Tank dimensions are 76cm (L) X 47cm (W) X 53.5cm(H)

Tank comes with 2x13w T5s - dont have much experience with T5s. Planning on growing mosses, ferns, red lotus, anubias, and maybe some ranalisma rostrata in the foreground.

Cheers for the help.


----------



## Edvet (4 Apr 2014)

50 cm deep might be a problem.


----------



## dw1305 (4 Apr 2014)

Hi all, 





frothhelmet said:


> Tank comes with 2x13w T5s - dont have much experience with T5


I don't think it will be enough light, the 13W T5's are much dimmer than the 14W, which are only fractionally longer.

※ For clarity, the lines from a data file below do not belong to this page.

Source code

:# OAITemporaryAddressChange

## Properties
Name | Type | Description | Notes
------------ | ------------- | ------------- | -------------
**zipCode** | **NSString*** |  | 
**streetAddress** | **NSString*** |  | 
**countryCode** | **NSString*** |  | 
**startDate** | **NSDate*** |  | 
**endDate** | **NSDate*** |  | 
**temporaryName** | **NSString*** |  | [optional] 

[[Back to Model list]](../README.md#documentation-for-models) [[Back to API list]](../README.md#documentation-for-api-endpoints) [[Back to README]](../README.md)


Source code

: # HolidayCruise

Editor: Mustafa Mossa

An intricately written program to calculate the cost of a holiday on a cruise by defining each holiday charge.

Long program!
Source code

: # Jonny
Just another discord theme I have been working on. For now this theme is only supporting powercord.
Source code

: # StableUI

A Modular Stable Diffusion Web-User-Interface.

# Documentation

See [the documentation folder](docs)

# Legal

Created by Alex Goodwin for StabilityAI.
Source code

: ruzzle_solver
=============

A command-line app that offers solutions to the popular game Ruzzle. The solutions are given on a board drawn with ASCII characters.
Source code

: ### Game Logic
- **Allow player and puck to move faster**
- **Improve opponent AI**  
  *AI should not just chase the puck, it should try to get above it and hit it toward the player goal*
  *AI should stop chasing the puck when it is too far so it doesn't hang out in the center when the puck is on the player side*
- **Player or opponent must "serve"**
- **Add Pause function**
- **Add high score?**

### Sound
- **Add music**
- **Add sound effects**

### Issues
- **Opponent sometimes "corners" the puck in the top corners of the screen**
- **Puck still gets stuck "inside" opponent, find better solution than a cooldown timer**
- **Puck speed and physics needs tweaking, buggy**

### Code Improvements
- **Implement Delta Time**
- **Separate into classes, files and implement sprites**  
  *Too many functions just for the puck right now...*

The reason for this is the ballast, the 13W is the same ballast as the 8W, but the 14W use the same one as the 24W, details are in this post: <http://www.ukaps.org/forum/threads/run-14w-t5-in-24w-ballast-luminaire.23134/>. 

cheers Darrel


----------



## ian_m (4 Apr 2014)

This might help.

http://www.plantedtank.net/forums/showthread.php?t=105774


----------



## Tim Harrison (4 Apr 2014)

I know the old w/g rule is often frowned upon, but I think it's still a good place to start. For T5s around 1w/g is often suggested for a low-energy setup; so you'll need around 40 watts of T5; perhaps slightly less. Personally, I'd go for T8s, around 1.5 w/g - 60 watts. Either way aim for a 6-8 hrs photoperiod.


----------



## ian_m (4 Apr 2014)

Actually the real problem you have and will find, is which tubes will fit over your tank and can get suitable waterproof control gear for.

From here T5 are available in 549mm @ 14W and 24W.
http://www.lampspecs.co.uk/Light-Bulbs-Tubes/T5-Tubes-14W-80W

Arcadia to a waterproof ballast for 549mm  @ 24W.
http://www.arcadia-aquatic.com/ultra-seal-t5-controller/
The 24W daylight is only £2.74.

You might be able to squeeze a Juwel length tube @ 35W and 742mm if you want more light (and more expensive typical Arcadia Juwel length tube being £15 odd).
http://www.arcadia-aquatic.com/plant-pro-lamp-t5-compact/
The above Arcadia drivers work with these Juwel tubes as well.

I have two of these 35W Juwel tubes over my 180litres, this is high light and high tech and high watching in case it all goes wrong. At present it is fine, but ran for two years 2 x T8 @ 25W each no issues.

So plenty of choices. I would start tank running low light and move up in lumens as you progress.


----------



## bridgey_c (4 Apr 2014)

I have one 30watt T8 bulb over a 180 litre low tech discus tank, probably the same dimensions as yours. 10-12 hours a day.The light is a couple of cm's above the water line.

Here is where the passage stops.